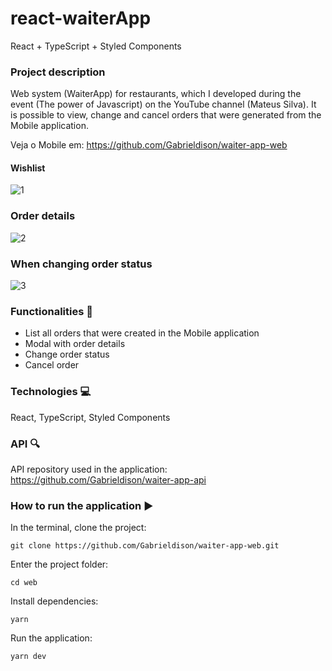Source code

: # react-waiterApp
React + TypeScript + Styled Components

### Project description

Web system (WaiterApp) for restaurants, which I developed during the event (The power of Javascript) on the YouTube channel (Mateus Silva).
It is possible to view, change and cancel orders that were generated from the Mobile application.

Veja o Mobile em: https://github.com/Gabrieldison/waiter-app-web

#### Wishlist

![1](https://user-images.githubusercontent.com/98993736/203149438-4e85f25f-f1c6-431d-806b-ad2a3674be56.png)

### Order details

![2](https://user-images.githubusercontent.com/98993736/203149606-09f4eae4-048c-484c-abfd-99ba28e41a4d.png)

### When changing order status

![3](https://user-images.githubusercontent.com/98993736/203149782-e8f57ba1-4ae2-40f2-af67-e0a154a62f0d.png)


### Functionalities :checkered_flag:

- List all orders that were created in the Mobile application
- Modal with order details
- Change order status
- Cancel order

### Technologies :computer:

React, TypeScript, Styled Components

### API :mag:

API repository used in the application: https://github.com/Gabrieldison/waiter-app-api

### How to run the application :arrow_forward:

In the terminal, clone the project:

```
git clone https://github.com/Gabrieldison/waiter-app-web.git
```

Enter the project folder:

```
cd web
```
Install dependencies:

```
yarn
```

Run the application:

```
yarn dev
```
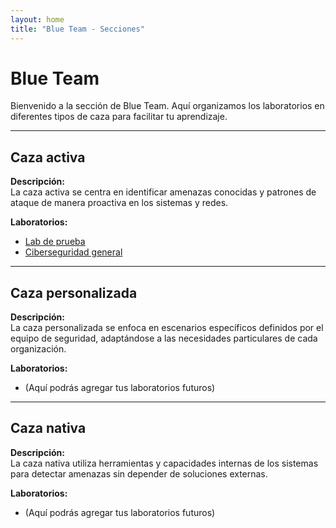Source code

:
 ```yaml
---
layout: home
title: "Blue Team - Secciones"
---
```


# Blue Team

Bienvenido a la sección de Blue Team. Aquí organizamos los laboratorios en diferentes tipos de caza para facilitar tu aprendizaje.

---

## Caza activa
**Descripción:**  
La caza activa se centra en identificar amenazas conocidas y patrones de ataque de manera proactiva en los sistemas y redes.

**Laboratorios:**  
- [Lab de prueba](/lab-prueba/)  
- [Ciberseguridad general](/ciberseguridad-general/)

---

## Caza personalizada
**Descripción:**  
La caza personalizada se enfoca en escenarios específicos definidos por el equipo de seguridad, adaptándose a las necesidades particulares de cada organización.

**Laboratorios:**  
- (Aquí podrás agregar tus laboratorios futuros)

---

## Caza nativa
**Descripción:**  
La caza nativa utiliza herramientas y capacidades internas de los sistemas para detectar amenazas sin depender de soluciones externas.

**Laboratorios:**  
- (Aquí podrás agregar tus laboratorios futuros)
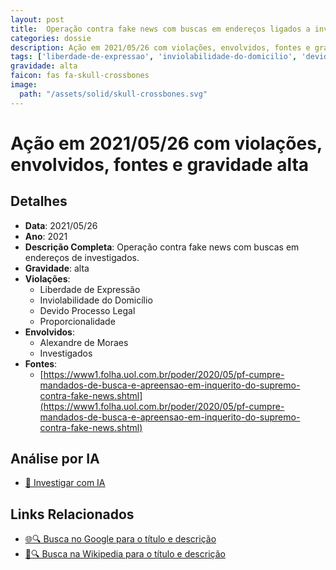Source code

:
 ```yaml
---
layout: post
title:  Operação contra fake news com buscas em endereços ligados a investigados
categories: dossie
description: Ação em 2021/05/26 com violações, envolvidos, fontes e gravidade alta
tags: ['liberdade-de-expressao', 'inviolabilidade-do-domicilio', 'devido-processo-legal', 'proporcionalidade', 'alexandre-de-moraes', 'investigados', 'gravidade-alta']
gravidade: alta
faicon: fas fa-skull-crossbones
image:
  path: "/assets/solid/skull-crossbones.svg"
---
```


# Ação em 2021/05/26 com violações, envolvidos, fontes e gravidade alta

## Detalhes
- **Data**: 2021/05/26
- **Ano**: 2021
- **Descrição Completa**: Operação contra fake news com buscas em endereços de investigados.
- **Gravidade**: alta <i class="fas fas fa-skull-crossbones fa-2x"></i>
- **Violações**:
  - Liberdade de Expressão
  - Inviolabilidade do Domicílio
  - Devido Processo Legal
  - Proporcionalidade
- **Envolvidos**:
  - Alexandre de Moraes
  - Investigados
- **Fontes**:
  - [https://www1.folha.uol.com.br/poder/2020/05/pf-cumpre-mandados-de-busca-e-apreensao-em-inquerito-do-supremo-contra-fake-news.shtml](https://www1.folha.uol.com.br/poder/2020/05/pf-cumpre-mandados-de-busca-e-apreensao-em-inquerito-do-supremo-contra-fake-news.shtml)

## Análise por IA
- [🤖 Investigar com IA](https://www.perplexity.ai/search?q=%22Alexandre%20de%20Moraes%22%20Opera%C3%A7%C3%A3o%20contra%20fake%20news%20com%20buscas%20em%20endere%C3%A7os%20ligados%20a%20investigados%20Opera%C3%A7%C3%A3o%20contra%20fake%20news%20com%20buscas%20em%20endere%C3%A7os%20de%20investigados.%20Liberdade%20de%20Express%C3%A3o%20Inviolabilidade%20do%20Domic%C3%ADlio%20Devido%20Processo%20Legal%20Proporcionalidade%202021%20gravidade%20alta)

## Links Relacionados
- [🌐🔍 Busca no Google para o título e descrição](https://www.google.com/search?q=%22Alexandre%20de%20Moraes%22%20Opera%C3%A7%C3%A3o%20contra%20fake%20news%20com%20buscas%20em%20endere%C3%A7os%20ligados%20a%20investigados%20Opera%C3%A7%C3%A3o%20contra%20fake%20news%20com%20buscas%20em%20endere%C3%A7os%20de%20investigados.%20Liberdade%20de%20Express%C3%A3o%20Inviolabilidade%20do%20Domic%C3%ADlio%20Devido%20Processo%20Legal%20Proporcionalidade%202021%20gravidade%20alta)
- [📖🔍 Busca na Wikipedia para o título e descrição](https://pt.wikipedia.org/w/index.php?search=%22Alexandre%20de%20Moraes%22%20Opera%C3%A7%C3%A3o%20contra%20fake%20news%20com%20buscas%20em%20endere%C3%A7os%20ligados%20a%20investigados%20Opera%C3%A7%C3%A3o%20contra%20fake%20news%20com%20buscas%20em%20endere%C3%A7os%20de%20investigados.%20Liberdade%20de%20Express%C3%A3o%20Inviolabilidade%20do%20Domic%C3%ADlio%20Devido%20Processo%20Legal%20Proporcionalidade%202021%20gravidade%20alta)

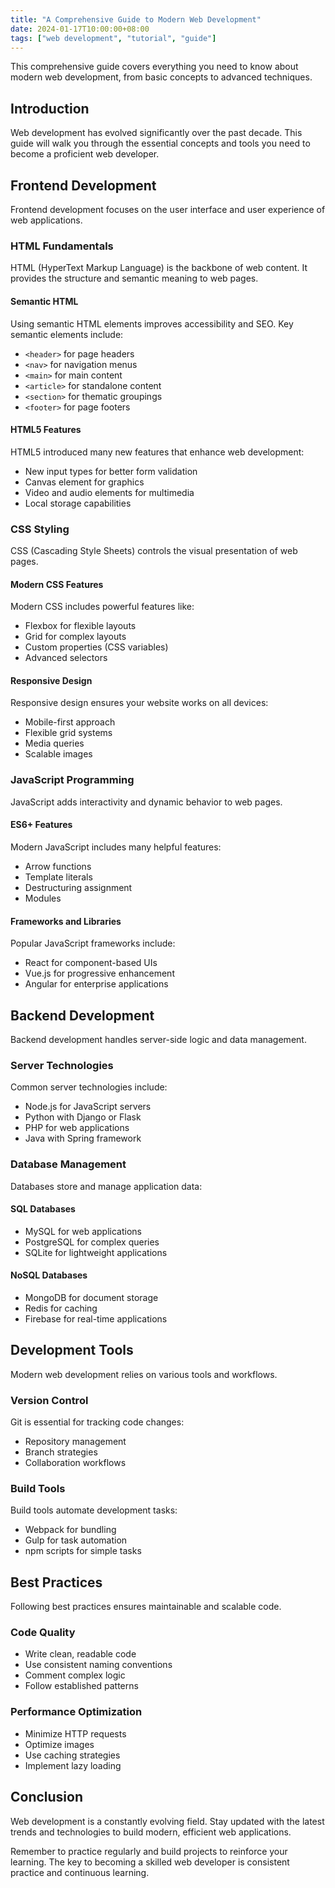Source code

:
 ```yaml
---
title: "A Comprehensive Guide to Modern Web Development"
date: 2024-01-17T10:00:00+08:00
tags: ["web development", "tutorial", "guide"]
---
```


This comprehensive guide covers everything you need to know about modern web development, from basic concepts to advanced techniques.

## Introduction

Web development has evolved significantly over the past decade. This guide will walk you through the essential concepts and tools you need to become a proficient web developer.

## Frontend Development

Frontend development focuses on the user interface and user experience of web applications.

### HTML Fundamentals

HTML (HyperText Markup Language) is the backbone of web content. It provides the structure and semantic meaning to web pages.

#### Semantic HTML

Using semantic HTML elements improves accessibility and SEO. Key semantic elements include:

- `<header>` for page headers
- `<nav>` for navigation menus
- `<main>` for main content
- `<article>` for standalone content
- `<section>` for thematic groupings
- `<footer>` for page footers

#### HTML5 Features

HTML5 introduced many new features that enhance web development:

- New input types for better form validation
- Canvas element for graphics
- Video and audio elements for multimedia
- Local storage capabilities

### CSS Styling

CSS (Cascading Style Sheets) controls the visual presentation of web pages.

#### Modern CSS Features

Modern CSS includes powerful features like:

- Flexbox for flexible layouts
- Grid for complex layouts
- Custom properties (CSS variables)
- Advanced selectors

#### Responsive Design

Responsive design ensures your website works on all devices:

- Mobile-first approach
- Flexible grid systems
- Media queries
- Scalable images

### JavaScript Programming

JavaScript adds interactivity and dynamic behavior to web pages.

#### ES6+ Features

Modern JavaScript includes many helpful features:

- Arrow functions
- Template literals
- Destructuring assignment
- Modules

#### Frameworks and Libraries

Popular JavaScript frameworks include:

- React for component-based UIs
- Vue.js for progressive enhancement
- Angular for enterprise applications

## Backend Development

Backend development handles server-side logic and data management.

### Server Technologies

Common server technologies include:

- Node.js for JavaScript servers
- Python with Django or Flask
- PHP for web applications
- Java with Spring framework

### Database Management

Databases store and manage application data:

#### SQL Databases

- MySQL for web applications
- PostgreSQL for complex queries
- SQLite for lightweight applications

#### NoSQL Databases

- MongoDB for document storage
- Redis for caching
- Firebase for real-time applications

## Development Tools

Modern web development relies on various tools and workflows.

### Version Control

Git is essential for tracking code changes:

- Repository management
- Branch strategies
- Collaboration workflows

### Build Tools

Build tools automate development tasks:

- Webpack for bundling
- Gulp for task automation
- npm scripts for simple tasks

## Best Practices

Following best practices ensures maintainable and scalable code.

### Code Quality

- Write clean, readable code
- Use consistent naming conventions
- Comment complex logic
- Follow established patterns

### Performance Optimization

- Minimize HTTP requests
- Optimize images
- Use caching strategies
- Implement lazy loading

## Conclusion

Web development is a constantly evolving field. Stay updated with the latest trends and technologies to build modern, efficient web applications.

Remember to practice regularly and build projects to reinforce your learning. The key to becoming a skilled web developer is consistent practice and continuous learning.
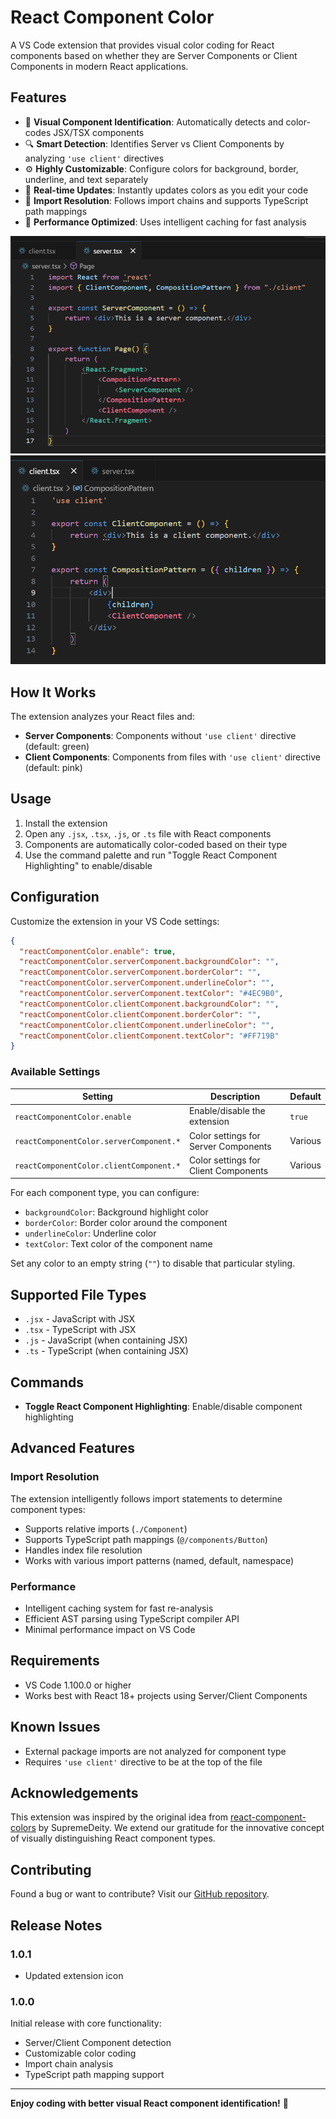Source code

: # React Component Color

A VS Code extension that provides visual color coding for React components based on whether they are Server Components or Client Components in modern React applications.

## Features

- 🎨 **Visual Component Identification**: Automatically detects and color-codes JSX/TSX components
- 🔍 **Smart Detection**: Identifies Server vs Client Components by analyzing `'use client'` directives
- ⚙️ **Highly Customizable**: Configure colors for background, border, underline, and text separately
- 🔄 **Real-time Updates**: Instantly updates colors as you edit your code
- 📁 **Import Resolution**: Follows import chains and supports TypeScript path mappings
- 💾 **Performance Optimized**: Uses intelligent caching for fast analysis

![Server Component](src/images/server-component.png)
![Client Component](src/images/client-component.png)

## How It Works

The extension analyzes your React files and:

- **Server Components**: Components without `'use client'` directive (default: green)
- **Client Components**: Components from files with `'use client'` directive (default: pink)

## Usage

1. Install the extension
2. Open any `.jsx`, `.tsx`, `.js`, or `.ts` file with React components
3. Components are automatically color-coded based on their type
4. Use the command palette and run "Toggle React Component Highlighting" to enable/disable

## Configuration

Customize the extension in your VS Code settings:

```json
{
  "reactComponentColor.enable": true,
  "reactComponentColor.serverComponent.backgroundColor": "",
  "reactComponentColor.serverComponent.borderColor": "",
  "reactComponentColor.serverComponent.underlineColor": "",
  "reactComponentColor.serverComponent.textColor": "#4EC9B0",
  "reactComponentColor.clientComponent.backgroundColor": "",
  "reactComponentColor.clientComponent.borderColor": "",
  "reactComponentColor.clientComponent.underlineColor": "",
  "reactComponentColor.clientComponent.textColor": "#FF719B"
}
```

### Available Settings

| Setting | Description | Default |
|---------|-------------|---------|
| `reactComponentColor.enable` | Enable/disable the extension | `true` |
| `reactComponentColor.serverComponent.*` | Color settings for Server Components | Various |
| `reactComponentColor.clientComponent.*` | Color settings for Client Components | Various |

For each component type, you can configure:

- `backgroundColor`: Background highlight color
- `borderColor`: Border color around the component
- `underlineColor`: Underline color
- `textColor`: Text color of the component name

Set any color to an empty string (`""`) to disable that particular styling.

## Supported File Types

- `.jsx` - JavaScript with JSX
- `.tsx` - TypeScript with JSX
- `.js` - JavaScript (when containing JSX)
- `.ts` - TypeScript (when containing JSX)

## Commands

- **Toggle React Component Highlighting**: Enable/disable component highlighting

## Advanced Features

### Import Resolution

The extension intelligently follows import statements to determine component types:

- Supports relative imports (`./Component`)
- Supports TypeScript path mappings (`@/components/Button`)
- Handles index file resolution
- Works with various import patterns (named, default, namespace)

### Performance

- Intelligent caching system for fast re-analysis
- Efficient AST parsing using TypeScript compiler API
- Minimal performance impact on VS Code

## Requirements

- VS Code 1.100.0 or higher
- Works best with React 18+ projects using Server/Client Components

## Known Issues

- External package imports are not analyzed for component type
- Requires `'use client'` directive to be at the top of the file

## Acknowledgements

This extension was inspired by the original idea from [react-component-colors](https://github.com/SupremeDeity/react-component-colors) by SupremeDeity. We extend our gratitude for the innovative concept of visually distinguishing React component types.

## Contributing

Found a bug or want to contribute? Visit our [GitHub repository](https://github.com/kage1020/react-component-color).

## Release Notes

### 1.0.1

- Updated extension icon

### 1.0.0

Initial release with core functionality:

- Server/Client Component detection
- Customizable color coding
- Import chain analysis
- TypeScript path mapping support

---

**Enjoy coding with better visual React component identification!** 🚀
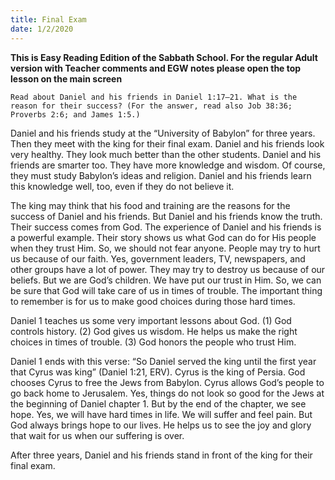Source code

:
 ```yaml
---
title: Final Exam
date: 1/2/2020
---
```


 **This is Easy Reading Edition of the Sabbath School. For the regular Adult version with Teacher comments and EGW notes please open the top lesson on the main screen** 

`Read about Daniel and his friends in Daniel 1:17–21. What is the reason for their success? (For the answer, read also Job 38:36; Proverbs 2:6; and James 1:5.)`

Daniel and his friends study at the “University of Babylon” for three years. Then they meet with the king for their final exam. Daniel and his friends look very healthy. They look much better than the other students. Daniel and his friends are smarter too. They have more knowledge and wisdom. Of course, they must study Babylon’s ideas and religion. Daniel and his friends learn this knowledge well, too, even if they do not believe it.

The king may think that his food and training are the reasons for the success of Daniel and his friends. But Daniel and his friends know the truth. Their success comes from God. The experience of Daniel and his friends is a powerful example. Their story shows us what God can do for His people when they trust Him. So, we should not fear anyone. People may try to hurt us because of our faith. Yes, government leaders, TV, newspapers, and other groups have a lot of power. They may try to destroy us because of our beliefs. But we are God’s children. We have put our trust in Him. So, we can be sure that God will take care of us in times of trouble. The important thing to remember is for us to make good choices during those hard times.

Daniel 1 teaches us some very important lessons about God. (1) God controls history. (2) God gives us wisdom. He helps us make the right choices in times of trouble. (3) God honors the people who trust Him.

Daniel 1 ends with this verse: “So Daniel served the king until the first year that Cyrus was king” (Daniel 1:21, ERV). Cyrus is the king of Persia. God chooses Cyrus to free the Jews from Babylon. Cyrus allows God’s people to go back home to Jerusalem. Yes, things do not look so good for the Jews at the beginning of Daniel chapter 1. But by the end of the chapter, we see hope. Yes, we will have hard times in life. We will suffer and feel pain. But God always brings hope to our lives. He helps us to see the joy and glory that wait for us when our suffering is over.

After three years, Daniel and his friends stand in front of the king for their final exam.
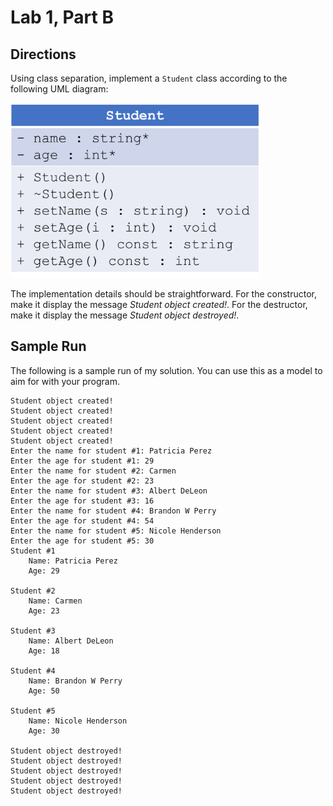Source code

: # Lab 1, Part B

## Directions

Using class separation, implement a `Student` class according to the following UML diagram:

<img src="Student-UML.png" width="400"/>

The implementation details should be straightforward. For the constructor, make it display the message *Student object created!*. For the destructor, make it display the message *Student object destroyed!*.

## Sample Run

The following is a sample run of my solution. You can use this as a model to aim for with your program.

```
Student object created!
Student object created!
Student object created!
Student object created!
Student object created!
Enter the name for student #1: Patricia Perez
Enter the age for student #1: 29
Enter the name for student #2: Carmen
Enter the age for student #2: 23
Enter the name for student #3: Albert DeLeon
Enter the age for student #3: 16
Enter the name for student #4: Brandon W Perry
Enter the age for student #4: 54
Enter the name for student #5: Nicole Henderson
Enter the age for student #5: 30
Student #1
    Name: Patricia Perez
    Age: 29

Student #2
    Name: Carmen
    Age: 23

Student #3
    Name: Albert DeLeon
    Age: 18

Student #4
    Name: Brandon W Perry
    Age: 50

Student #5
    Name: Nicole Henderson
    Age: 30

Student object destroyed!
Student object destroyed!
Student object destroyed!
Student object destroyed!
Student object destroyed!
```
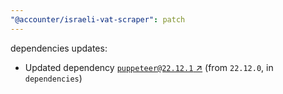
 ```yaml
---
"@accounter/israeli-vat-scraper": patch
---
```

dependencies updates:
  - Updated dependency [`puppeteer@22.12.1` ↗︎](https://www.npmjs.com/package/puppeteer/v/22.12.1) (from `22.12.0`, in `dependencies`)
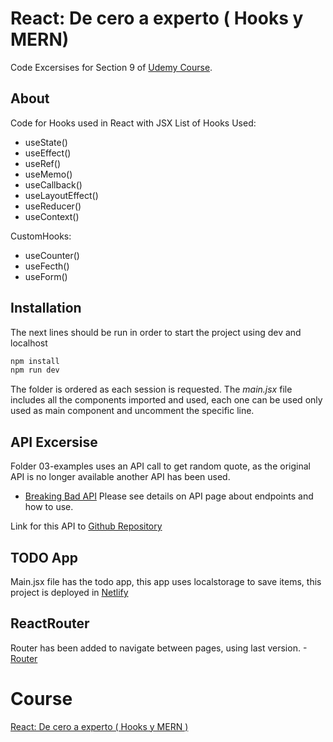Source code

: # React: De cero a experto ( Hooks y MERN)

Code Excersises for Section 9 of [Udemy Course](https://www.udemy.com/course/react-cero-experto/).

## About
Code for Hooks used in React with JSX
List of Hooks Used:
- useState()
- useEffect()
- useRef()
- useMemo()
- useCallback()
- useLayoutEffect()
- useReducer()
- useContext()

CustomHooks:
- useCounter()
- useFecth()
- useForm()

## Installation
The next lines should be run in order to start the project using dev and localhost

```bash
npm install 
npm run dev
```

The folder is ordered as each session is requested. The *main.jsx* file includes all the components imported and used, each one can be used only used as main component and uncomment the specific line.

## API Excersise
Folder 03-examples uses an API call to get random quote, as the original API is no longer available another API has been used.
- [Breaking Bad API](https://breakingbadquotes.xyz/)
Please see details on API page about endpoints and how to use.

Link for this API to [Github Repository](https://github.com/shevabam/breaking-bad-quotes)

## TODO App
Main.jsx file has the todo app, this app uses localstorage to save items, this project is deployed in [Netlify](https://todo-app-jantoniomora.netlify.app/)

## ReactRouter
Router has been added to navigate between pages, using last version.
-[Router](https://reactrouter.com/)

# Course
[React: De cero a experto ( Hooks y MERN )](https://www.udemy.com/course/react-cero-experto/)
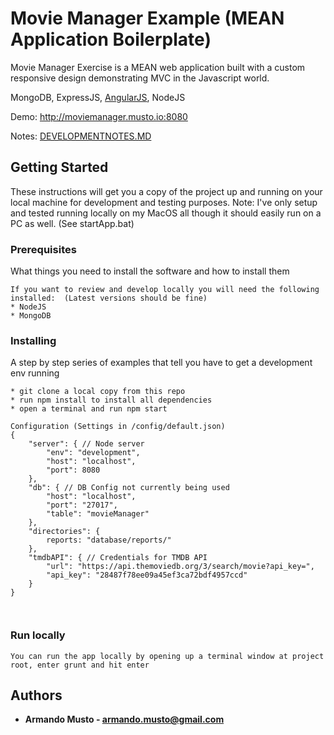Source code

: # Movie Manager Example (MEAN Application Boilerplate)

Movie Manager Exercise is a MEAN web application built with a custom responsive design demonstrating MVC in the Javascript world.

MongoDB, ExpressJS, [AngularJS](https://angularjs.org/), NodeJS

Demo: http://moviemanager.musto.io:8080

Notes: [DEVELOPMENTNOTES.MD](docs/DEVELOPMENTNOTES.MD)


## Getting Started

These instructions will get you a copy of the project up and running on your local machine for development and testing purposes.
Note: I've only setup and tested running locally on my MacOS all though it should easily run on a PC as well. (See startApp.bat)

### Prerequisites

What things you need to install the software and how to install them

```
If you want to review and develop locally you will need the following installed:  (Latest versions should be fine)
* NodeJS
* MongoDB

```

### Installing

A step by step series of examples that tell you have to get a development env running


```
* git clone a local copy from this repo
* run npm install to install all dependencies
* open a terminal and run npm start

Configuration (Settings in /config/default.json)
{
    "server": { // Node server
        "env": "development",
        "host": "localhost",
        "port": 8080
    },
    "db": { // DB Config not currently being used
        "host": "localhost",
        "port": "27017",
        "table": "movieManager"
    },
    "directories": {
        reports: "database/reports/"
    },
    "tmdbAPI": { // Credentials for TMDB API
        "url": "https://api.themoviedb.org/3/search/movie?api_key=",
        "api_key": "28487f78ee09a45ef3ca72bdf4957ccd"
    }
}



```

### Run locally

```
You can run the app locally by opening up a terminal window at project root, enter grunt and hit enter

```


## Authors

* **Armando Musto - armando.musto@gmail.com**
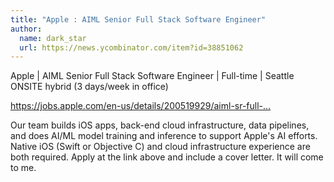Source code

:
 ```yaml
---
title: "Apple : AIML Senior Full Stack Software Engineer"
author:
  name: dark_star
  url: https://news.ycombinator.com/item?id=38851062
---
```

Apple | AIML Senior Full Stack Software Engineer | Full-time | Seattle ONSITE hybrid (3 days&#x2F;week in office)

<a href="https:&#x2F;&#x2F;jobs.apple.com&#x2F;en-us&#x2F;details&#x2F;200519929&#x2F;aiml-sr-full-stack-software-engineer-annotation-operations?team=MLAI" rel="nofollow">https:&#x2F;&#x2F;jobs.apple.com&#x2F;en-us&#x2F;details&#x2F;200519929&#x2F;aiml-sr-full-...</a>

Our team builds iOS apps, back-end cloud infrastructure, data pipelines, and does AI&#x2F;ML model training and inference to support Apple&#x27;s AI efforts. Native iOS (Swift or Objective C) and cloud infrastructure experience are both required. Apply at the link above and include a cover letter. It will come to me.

—————

Make a copy of each line in the records above that has the word "only".

The folder is ordered as each session is requested. The *main.jsx* file includes all the components imported and used, each one can be used only used as main component and uncomment the specific line.
Note: I've only setup and tested running locally on my MacOS all though it should easily run on a PC as well. (See startApp.bat)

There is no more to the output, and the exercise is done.